- _WHAT YOU WILL DO_: If a line in the records below contains the word "False", copy it.

(Stored records)
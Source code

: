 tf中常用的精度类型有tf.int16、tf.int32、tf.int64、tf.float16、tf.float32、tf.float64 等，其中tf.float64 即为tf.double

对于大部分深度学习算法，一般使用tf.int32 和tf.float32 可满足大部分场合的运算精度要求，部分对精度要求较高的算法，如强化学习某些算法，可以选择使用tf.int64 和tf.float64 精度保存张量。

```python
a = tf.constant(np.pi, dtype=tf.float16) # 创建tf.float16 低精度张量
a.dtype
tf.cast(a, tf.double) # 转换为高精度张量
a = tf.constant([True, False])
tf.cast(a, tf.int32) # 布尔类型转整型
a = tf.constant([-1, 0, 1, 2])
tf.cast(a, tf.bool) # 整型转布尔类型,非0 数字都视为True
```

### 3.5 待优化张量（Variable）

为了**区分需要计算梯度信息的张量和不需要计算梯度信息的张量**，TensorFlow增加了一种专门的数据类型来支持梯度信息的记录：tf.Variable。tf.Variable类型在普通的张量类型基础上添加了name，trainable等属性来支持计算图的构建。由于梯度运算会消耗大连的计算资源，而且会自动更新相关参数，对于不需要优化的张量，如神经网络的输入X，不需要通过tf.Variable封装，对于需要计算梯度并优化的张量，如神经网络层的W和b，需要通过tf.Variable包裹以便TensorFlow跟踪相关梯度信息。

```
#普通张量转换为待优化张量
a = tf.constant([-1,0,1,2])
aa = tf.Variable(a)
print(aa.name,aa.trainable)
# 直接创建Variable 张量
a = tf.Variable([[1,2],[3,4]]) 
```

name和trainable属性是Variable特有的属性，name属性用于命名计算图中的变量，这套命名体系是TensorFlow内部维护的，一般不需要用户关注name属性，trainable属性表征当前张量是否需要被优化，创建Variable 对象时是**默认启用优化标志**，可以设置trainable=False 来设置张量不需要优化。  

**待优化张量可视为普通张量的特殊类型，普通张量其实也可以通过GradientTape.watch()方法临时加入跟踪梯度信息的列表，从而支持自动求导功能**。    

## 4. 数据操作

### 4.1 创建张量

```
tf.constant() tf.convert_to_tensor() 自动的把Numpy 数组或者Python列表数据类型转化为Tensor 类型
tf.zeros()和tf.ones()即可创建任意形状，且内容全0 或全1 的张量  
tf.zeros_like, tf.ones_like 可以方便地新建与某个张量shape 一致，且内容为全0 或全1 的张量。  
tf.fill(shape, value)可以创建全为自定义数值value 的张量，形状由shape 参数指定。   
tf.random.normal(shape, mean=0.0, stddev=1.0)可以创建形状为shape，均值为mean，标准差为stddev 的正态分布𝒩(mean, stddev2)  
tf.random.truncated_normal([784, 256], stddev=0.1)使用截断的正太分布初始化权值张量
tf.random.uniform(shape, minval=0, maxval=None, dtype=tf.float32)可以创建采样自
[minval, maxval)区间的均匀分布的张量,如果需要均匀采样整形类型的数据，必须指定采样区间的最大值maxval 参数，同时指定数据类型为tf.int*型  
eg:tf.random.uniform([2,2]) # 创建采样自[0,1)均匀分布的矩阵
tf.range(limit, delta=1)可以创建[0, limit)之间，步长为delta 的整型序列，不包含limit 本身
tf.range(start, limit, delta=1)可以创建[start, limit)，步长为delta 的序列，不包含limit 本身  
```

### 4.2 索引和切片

- _RESPONSE TO THIS TASK_:
a = tf.constant([True, False])
name和trainable属性是Variable特有的属性，name属性用于命名计算图中的变量，这套命名体系是TensorFlow内部维护的，一般不需要用户关注name属性，trainable属性表征当前张量是否需要被优化，创建Variable 对象时是**默认启用优化标志**，可以设置trainable=False 来设置张量不需要优化。  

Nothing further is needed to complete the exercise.